Look at every line of the material below and tally those containing "from". Reply with the total alone.
★ ★ ★ ★ ★
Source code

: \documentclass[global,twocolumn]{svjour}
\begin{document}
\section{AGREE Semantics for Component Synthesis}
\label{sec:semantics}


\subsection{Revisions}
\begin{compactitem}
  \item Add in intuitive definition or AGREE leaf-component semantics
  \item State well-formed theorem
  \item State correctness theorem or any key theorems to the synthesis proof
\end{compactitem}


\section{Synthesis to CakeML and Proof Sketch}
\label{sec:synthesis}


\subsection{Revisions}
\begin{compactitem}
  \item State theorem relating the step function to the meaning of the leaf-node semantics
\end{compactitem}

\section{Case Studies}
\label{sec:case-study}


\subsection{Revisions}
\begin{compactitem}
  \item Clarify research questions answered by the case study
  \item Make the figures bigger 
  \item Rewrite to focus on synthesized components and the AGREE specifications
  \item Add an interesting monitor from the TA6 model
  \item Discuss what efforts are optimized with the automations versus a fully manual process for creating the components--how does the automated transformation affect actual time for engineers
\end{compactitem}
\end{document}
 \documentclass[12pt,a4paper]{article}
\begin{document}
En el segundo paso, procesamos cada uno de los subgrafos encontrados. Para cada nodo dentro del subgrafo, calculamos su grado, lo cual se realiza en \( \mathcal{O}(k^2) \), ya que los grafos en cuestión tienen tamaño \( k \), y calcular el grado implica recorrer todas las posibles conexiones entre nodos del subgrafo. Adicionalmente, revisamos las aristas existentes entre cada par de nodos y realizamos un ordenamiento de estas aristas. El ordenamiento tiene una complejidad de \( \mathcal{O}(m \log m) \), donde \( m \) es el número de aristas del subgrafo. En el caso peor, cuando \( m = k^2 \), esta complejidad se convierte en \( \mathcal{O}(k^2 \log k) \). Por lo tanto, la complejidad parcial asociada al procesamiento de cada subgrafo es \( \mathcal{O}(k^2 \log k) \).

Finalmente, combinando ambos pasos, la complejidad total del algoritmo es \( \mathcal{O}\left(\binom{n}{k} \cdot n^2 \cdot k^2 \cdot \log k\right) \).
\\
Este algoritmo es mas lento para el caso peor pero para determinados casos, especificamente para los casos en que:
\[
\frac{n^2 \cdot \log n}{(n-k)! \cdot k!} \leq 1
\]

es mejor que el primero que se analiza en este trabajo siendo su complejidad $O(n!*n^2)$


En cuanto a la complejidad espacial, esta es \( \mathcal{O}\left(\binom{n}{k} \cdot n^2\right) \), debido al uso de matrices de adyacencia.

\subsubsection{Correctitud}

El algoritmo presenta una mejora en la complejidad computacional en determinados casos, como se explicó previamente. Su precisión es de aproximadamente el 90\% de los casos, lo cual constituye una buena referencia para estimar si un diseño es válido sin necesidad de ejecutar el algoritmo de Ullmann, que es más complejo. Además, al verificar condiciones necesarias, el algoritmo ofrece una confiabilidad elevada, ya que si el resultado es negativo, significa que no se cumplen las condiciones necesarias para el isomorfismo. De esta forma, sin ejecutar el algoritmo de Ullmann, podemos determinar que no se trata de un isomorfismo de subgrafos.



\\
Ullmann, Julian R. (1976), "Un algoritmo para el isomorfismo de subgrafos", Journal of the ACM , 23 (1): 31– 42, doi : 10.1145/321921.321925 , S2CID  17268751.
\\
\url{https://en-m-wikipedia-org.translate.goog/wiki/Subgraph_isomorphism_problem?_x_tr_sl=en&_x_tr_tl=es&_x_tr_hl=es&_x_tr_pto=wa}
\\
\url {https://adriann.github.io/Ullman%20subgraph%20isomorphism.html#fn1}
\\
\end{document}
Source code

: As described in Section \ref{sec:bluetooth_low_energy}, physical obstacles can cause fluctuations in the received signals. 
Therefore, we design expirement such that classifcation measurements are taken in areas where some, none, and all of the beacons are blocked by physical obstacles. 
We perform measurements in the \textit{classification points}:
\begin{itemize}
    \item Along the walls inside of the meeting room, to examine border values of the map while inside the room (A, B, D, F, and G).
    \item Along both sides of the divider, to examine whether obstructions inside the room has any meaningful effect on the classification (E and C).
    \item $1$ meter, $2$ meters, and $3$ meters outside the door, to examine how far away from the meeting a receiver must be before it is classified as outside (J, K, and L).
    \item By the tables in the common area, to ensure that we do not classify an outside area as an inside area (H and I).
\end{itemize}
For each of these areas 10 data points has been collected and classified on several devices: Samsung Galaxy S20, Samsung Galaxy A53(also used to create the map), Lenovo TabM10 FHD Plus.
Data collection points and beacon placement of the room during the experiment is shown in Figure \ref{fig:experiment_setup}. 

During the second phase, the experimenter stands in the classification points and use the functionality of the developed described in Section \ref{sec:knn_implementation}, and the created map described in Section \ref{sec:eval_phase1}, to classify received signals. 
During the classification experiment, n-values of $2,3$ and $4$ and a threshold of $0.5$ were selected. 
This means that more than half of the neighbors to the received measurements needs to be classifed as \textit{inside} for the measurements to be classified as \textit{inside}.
★ ★ ★ ★ ★
▶ _Task response_
2